Человек— страшное и сложное существо. Внутренний покой — это то, что иногда дороже дерзаний и взлета чувства. Что в них, если они порой так жестоко дорого даются, и частенько человек не в силах предпочесть даже привлекательность светлого счастья любви, если это покупается ценой тяжких страданий и потери покоя… «Шани» ты вправе отобрать от меня, но я прошу этого не делать. «Шани» — это сумма больших чувств, это наша любовь и наша тоска, наша радость и счастье, это не имя, поэтому оно не подлежит замене.
Ну, все-таки надо кончать, поздно. Помни мои стоны, Лиинька, меня мучает совершенно непреодолимая тоска по тебе, я даже не могу тебе об этом сказать, как хотелось бы, ибо не хочу смущать твоего покоя. Знаю только, что такого ужасного настроения у меня не бывало. Крепко, бесконечно нежно тебя целую, тебя, мое счастье. Твой Шани».
Кончилась киноэкспедиция. Мы приезжаем в Москву, уже зима, продолжаются съемки. Посмотрели материал, все ужасно. Вдруг получаю телеграмму от Ушакова — он летит в Москву. Мы назначаем свидание на Арбате у какого-то кафе. Идет снег, красивый, пушистый, и мне навстречу шагает Валера в зимнем пальто — каракулевый воротник, шапка пирожком, — тот самый капитан, который был героем моего романа. Я думаю: «Зачем он здесь? Нет звезд, нет луны, нет корабля, при чем же здесь капитан?» Мы заходим в кафе, он говорит, понял, что без меня не может, что мы должны быть вместе. «Валера, — отвечаю я грустно, — ну что тебе делать здесь зимой в Москве?» Там, в Ялте, на пляже, когда он на мостике, а я просто иду по набережной и он дает мне позывные (у нас были свои позывные. Вся группа знала эти «ту — ту» и, конечно, узнавала силуэт корабля с вдавленным носом), все было прекрасно. А сейчас — эта шапочка — пирожок из серого каракуля — и он, совсем другой, неуместный, нелепый, не имеющий никакого отношения к тому, что было. Все кончилось. Я кое-как ему это объяснила.

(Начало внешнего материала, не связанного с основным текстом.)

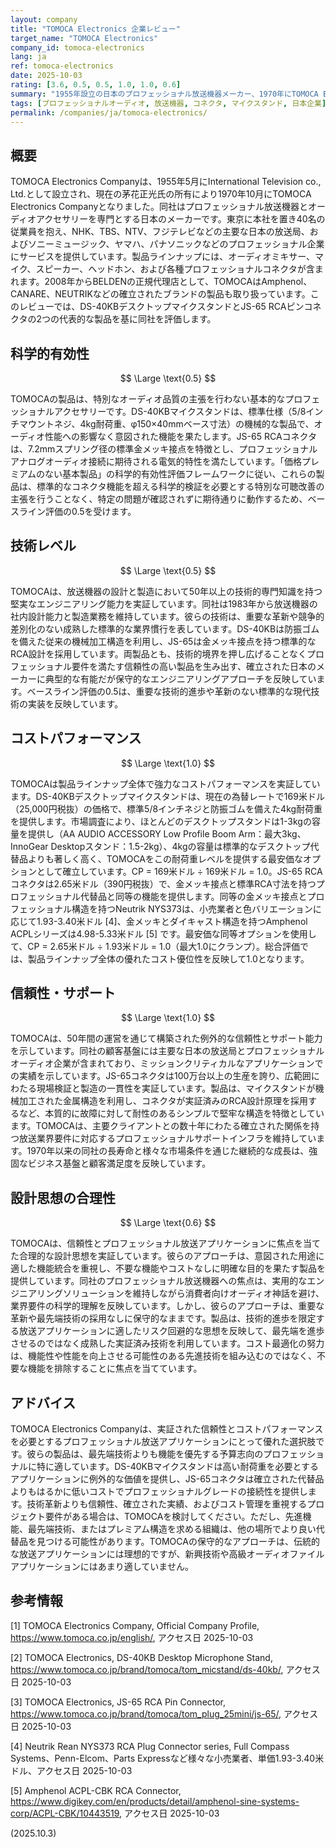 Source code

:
 ```yaml
---
layout: company
title: "TOMOCA Electronics 企業レビュー"
target_name: "TOMOCA Electronics"
company_id: tomoca-electronics
lang: ja
ref: tomoca-electronics
date: 2025-10-03
rating: [3.6, 0.5, 0.5, 1.0, 1.0, 0.6]
summary: "1955年設立の日本のプロフェッショナル放送機器メーカー、1970年にTOMOCA Electronicsとなり、放送用途向けの高い信頼性とコストパフォーマンスを持つオーディオアクセサリーを専門とする。"
tags: [プロフェッショナルオーディオ, 放送機器, コネクタ, マイクスタンド, 日本企業]
permalink: /companies/ja/tomoca-electronics/
---
```


## 概要

TOMOCA Electronics Companyは、1955年5月にInternational Television co., Ltd.として設立され、現在の茅花正光氏の所有により1970年10月にTOMOCA Electronics Companyとなりました。同社はプロフェッショナル放送機器とオーディオアクセサリーを専門とする日本のメーカーです。東京に本社を置き40名の従業員を抱え、NHK、TBS、NTV、フジテレビなどの主要な日本の放送局、およびソニーミュージック、ヤマハ、パナソニックなどのプロフェッショナル企業にサービスを提供しています。製品ラインナップには、オーディオミキサー、マイク、スピーカー、ヘッドホン、および各種プロフェッショナルコネクタが含まれます。2008年からBELDENの正規代理店として、TOMOCAはAmphenol、CANARE、NEUTRIKなどの確立されたブランドの製品も取り扱っています。このレビューでは、DS-40KBデスクトップマイクスタンドとJS-65 RCAピンコネクタの2つの代表的な製品を基に同社を評価します。

## 科学的有効性

$$ \Large \text{0.5} $$

TOMOCAの製品は、特別なオーディオ品質の主張を行わない基本的なプロフェッショナルアクセサリーです。DS-40KBマイクスタンドは、標準仕様（5/8インチマウントネジ、4kg耐荷重、φ150×40mmベース寸法）の機械的な製品で、オーディオ性能への影響なく意図された機能を果たします。JS-65 RCAコネクタは、7.2mmスプリング径の標準金メッキ接点を特徴とし、プロフェッショナルアナログオーディオ接続に期待される電気的特性を満たしています。「価格プレミアムのない基本製品」の科学的有効性評価フレームワークに従い、これらの製品は、標準的なコネクタ機能を超える科学的検証を必要とする特別な可聴改善の主張を行うことなく、特定の問題が確認されずに期待通りに動作するため、ベースライン評価の0.5を受けます。

## 技術レベル

$$ \Large \text{0.5} $$

TOMOCAは、放送機器の設計と製造において50年以上の技術的専門知識を持つ堅実なエンジニアリング能力を実証しています。同社は1983年から放送機器の社内設計能力と製造業務を維持しています。彼らの技術は、重要な革新や競争的差別化のない成熟した標準的な業界慣行を表しています。DS-40KBは防振ゴムを備えた従来の機械加工構造を利用し、JS-65は金メッキ接点を持つ標準的なRCA設計を採用しています。両製品とも、技術的境界を押し広げることなくプロフェッショナル要件を満たす信頼性の高い製品を生み出す、確立された日本のメーカーに典型的な有能だが保守的なエンジニアリングアプローチを反映しています。ベースライン評価の0.5は、重要な技術的進歩や革新のない標準的な現代技術の実装を反映しています。

## コストパフォーマンス

$$ \Large \text{1.0} $$

TOMOCAは製品ラインナップ全体で強力なコストパフォーマンスを実証しています。DS-40KBデスクトップマイクスタンドは、現在の為替レートで169米ドル（25,000円税抜）の価格で、標準5/8インチネジと防振ゴムを備えた4kg耐荷重を提供します。市場調査により、ほとんどのデスクトップスタンドは1-3kgの容量を提供し（AA AUDIO ACCESSORY Low Profile Boom Arm：最大3kg、InnoGear Desktopスタンド：1.5-2kg）、4kgの容量は標準的なデスクトップ代替品よりも著しく高く、TOMOCAをこの耐荷重レベルを提供する最安価なオプションとして確立しています。CP = 169米ドル ÷ 169米ドル = 1.0。JS-65 RCAコネクタは2.65米ドル（390円税抜）で、金メッキ接点と標準RCA寸法を持つプロフェッショナル代替品と同等の機能を提供します。同等の金メッキ接点とプロフェッショナル構造を持つNeutrik NYS373は、小売業者と色バリエーションに応じて1.93-3.40米ドル [4]、金メッキとダイキャスト構造を持つAmphenol ACPLシリーズは4.98-5.33米ドル [5] です。最安価な同等オプションを使用して、CP = 2.65米ドル ÷ 1.93米ドル = 1.0（最大1.0にクランプ）。総合評価では、製品ラインナップ全体の優れたコスト優位性を反映して1.0となります。

## 信頼性・サポート

$$ \Large \text{1.0} $$

TOMOCAは、50年間の運営を通じて構築された例外的な信頼性とサポート能力を示しています。同社の顧客基盤には主要な日本の放送局とプロフェッショナルオーディオ企業が含まれており、ミッションクリティカルなアプリケーションでの実績を示しています。JS-65コネクタは100万台以上の生産を誇り、広範囲にわたる現場検証と製造の一貫性を実証しています。製品は、マイクスタンドが機械加工された金属構造を利用し、コネクタが実証済みのRCA設計原理を採用するなど、本質的に故障に対して耐性のあるシンプルで堅牢な構造を特徴としています。TOMOCAは、主要クライアントとの数十年にわたる確立された関係を持つ放送業界要件に対応するプロフェッショナルサポートインフラを維持しています。1970年以来の同社の長寿命と様々な市場条件を通じた継続的な成長は、強固なビジネス基盤と顧客満足度を反映しています。

## 設計思想の合理性

$$ \Large \text{0.6} $$

TOMOCAは、信頼性とプロフェッショナル放送アプリケーションに焦点を当てた合理的な設計思想を実証しています。彼らのアプローチは、意図された用途に適した機能統合を重視し、不要な機能やコストなしに明確な目的を果たす製品を提供しています。同社のプロフェッショナル放送機器への焦点は、実用的なエンジニアリングソリューションを維持しながら消費者向けオーディオ神話を避け、業界要件の科学的理解を反映しています。しかし、彼らのアプローチは、重要な革新や最先端技術の採用なしに保守的なままです。製品は、技術的進歩を限定する放送アプリケーションに適したリスク回避的な思想を反映して、最先端を進歩させるのではなく成熟した実証済み技術を利用しています。コスト最適化の努力は、機能性や性能を向上させる可能性のある先進技術を組み込むのではなく、不要な機能を排除することに焦点を当てています。

## アドバイス

TOMOCA Electronics Companyは、実証された信頼性とコストパフォーマンスを必要とするプロフェッショナル放送アプリケーションにとって優れた選択肢です。彼らの製品は、最先端技術よりも機能を優先する予算志向のプロフェッショナルに特に適しています。DS-40KBマイクスタンドは高い耐荷重を必要とするアプリケーションに例外的な価値を提供し、JS-65コネクタは確立された代替品よりもはるかに低いコストでプロフェッショナルグレードの接続性を提供します。技術革新よりも信頼性、確立された実績、およびコスト管理を重視するプロジェクト要件がある場合は、TOMOCAを検討してください。ただし、先進機能、最先端技術、またはプレミアム構造を求める組織は、他の場所でより良い代替品を見つける可能性があります。TOMOCAの保守的なアプローチは、伝統的な放送アプリケーションには理想的ですが、新興技術や高級オーディオファイルアプリケーションにはあまり適していません。

## 参考情報

[1] TOMOCA Electronics Company, Official Company Profile, https://www.tomoca.co.jp/english/, アクセス日 2025-10-03

[2] TOMOCA Electronics, DS-40KB Desktop Microphone Stand, https://www.tomoca.co.jp/brand/tomoca/tom_micstand/ds-40kb/, アクセス日 2025-10-03

[3] TOMOCA Electronics, JS-65 RCA Pin Connector, https://www.tomoca.co.jp/brand/tomoca/tom_plug_25mini/js-65/, アクセス日 2025-10-03

[4] Neutrik Rean NYS373 RCA Plug Connector series, Full Compass Systems、Penn-Elcom、Parts Expressなど様々な小売業者、単価1.93-3.40米ドル、アクセス日 2025-10-03

[5] Amphenol ACPL-CBK RCA Connector, https://www.digikey.com/en/products/detail/amphenol-sine-systems-corp/ACPL-CBK/10443519, アクセス日 2025-10-03

(2025.10.3)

А переделки картины продолжались. Я познакомилась с новым, третьим режиссером картины — Львом Кулешовым и его женой, актрисой Александрой Хохловой.
На студии в Лиховом переулке опять построен кратер вулкана. Опять там что-то жгут, опять дым, копоть, опять мы все перемазаны, но это пустяки по сравнению с главной установкой — сдать картину к 31 декабря. Тогда план будет выполнен и вся студия получит премиальные.
Кулешов и Хохлова беседуют с актерами, смотрят материал. Хохлова сидит на стуле, одна нога обвивает другую каким-то невероятным жгутом — она, наверное, дважды могла изогнуть ногу. Кулешов очень любил Хохлову и считался с ее мнением.